La déclaration a demandé au conseil national de la communication (CNC) de suivre de près le travail des médias.

La même déclaration a demandé au maire de la ville de Bujumbura d’encadrer le sport de masse en interdisant des chansons qui portent atteinte aux bonnes mœurs auxquelles se livrent les coureurs.

Toute fois, le conseil national de sécurité, le Général de Brigade, Ildephonse Habarurema, a exprimé la satisfaction en ce qui concerne le climat de paix et de sécurité qui règne dans le pays, hormis quelques cas de criminalité et de violences « isolées ».

Suspension des activités du MSD pour une durée de quatre mois

Bujumbura, le 16 mars 2014(COSOME)- Le mouvement pour la solidarité et la démocratie(MSD, opposition) a été interdit d’activités pour les quatre mois quelque jours après ses manifestations qui ont été suivies d’échauffourées violents avec des éléments de la police nationale, apprend-on du ministère de l’intérieur.

Le président du parti, Alexis Sinduhije, est également sous la menace d’un mandat d’arrêt pour les mêmes raisons.

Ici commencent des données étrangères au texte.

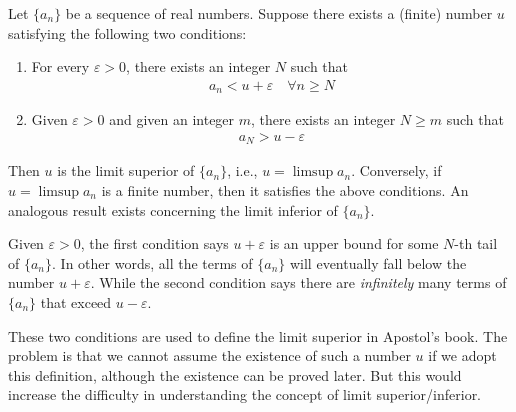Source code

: \documentclass[thmcnt=section, 12pt]{my-elegantbook}
\begin{document}
\begin{theorem} \label{thm:58}
    Let $\{a_n\}$ be a sequence of real numbers. Suppose there exists a (finite) number $u$ satisfying the following two conditions:
    \begin{enumerate}
        \item For every $\varepsilon > 0$, there exists an integer $N$ such that
              \begin{align*}
                  a_n < u + \varepsilon
                  \quad \forall n \geq N
              \end{align*}
        \item Given $\varepsilon > 0$ and given an integer $m$, there exists an integer $N \geq m$ such that
              \begin{align*}
                  a_N > u - \varepsilon
              \end{align*}
    \end{enumerate}
    Then $u$ is the limit superior of $\{a_n\}$, i.e., $u = \limsup a_n$. Conversely, if $u = \limsup a_n$ is a finite number, then it satisfies the above conditions. An analogous result exists concerning the limit inferior of $\{a_n\}$.
\end{theorem}

Given $\varepsilon > 0$, the first condition says $u+\varepsilon$ is an upper bound for some $N$-th tail of $\{a_n\}$. In other words, all the terms of $\{a_n\}$ will eventually fall below the number $u + \varepsilon$. While the second condition says there are \textit{infinitely} many terms of $\{a_n\}$ that exceed $u - \varepsilon$.

\begin{note}
    These two conditions are used to define the limit superior in Apostol's book\cite{apostolMathematicalAnalysisModern1974}. The problem is that we cannot assume the existence of such a number $u$ if we adopt this definition, although the existence can be proved later. But this would increase the difficulty in understanding the concept of limit superior/inferior.
\end{note}
\end{document}
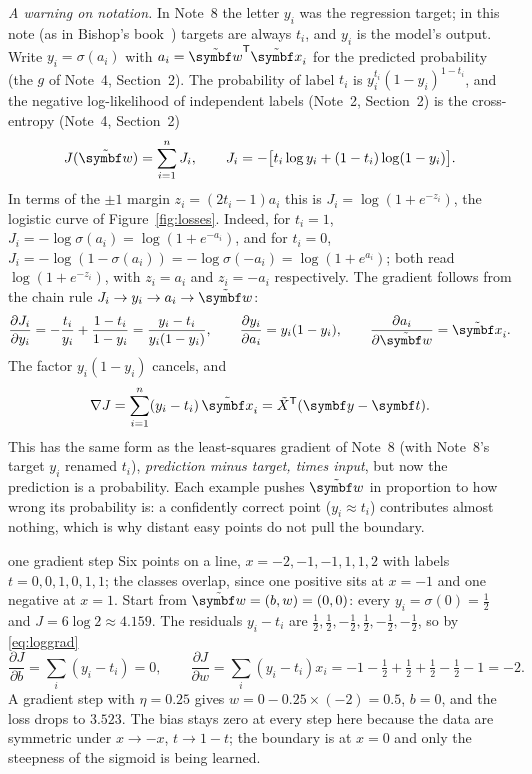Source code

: \documentclass[11pt]{article}
\newcommand{\w}{\vect{w}}
\newcommand{\xt}{\tilde{\x}}
\newcommand{\wt}{\tilde{\w}}
\newcommand{\Xt}{\tilde X}
\begin{document}
\emph{A warning on notation.} In Note~8 the letter $y_i$ was the regression target; in this note (as in Bishop's
book~\cite{bishop2006}) targets are always $t_i$, and $y_i$ is the model's output. Write $y_i = \sigma(a_i)$ with $a_i =
\wt\T\xt_i$ for the predicted probability (the $g$ of Note~4, Section~2). The probability of label $t_i$ is $y_i^{t_i}(1 - y_i)^{1 - t_i}$, and the
negative log-likelihood of independent labels (Note~2, Section~2) is the cross-entropy (Note~4, Section~2)
\[
  J(\wt) = \sum_{i=1}^n J_i, \qquad J_i = -\big[t_i \log y_i + (1 - t_i)\log(1 - y_i)\big] .
\]
In terms of the $\pm1$ margin $z_i = (2t_i - 1)a_i$ this is $J_i = \log(1 + e^{-z_i})$, the logistic curve of
Figure~\ref{fig:losses}. Indeed, for $t_i = 1$, $J_i = -\log\sigma(a_i) = \log(1 + e^{-a_i})$, and for $t_i = 0$, $J_i =
-\log(1 - \sigma(a_i)) = -\log\sigma(-a_i) = \log(1 + e^{a_i})$; both read $\log(1 + e^{-z_i})$, with $z_i = a_i$ and
$z_i = -a_i$ respectively. The gradient follows from the chain rule $J_i \to y_i \to a_i \to \wt$:
\[
  \frac{\partial J_i}{\partial y_i} = -\frac{t_i}{y_i} + \frac{1 - t_i}{1 - y_i} = \frac{y_i - t_i}{y_i(1 - y_i)} , \qquad
  \frac{\partial y_i}{\partial a_i} = y_i(1 - y_i) , \qquad
  \frac{\partial a_i}{\partial \wt} = \xt_i .
\]
The factor $y_i(1 - y_i)$ cancels, and
\begin{equation}\label{eq:loggrad}
  \nabla J = \sum_{i=1}^n (y_i - t_i)\,\xt_i = \Xt\T(\vect{y} - \vect{t}) .
\end{equation}
This has the same form as the least-squares gradient of Note~8 (with Note~8's target $y_i$ renamed $t_i$),
\emph{prediction minus target, times input}, but now the prediction is a probability. Each example pushes $\wt$ in proportion to how wrong its probability is: a confidently correct point
($y_i \approx t_i$) contributes almost nothing, which is why distant easy points do not pull the boundary.

\begin{worked}{one gradient step}
Six points on a line, $x = -2, -1, -1, 1, 1, 2$ with labels $t = 0, 0, 1, 0, 1, 1$; the classes overlap, since one
positive sits at $x = -1$ and one negative at $x = 1$. Start from $\wt = (b, w) = (0, 0)$: every $y_i = \sigma(0) = \frac12$
and $J = 6\log 2 \approx 4.159$. The residuals $y_i - t_i$ are $\frac12, \frac12, -\frac12, \frac12, -\frac12, -\frac12$, so
by \eqref{eq:loggrad}
\[
  \frac{\partial J}{\partial b} = \textstyle\sum_i (y_i - t_i) = 0, \qquad
  \frac{\partial J}{\partial w} = \textstyle\sum_i (y_i - t_i)x_i = -1 - \tfrac12 + \tfrac12 + \tfrac12 - \tfrac12 - 1 = -2 .
\]
A gradient step with $\eta = 0.25$ gives $w = 0 - 0.25 \times (-2) = 0.5$, $b = 0$, and the loss drops to $3.523$. The
bias stays zero at every step here because the data are symmetric under $x \to -x$, $t \to 1 - t$; the boundary is at
$x = 0$ and only the steepness of the sigmoid is being learned.
\end{worked}
\end{document}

Le porte-parole du parti, Me François Nyamoya, s’est chargé de prendre acte de la décision ministérielle et demandé aux militants et sympathisants de garder le calme et la sérénité pour ne pas donner de prétexte pouvant aller jusqu’à prendre d’autres mesures plus contraignantes contre le parti.

Pour le porte-parole du MSD, le parti était « de toute façon déjà interdit d’activités étant donné que « nous ne pouvions pas organiser librement des manifestations ou tenir de simples réunions sans avoir affaire à des entraves administratives ».

Le président du MSD reste introuvable depuis les évènements violents du 8 mars dernier à la permanence du parti.

M.Sinduhije est poursuivi pour « insurrection » après avoir assumé la marche-manifestation de ses militants et sympathisants qui s’est soldée par plusieurs blessés et au moins 70 arrestations dans les rangs du MSD.

Des peines d’emprisonnements à perpétuité ont été requises, mardi, contre certains des jeunes manifestants du MSD en détention préventive depuis le 8 mars 2014.

Les manifestations violentes du 8 mars dernier ont sorti du silence le conseil national de sécurité qui les a énergiquement condamnées, de mêle que la façon dont certaines médias ont couvert les évènements.

Une personne froidement assassinée par un militaire en province Kirundo

Kirundo (Nord du Burundi), le 15 mars 2014 (COSOME)- Un chef de ménage a été sommairement exécuté à son domicile, vendredi dernier, sur la colline de Nyagisozi, par un militaire du détachement de la marine, en commune de Busoni, de la province de Kirundo, a appris de source policière et des proches du disparu, le reporter de la coalition de la société civile pour le monitoring électoral (COSOME).

Ananias Nsababaganwa, 55 ans, a été atteint par six balles, dont deux au niveau du thorax, et quatre autres au dos, précise un proche parent de ladite victime.

Le meurtre a été commis en complicité avec deux administratifs dont le chef de colline Nyagisozi, Mme Gaudence Nshimirimana, deux militaires et deux jeunes militants du conseil national pour la défense de la démocratie/ forces de défense de la démocratie (cndd/fdd, au pouvoir), d’après les mêmes sources.

Nsabaganwa aurait été victime de son incapacité de payer 1.600 francs burundais que l’administration collinaire à Nyagisozi avait imposé à la population pour pouvoir acheter une portion de terrain qui servira de cimetière, indique-t-on dans l’entourage du disparu.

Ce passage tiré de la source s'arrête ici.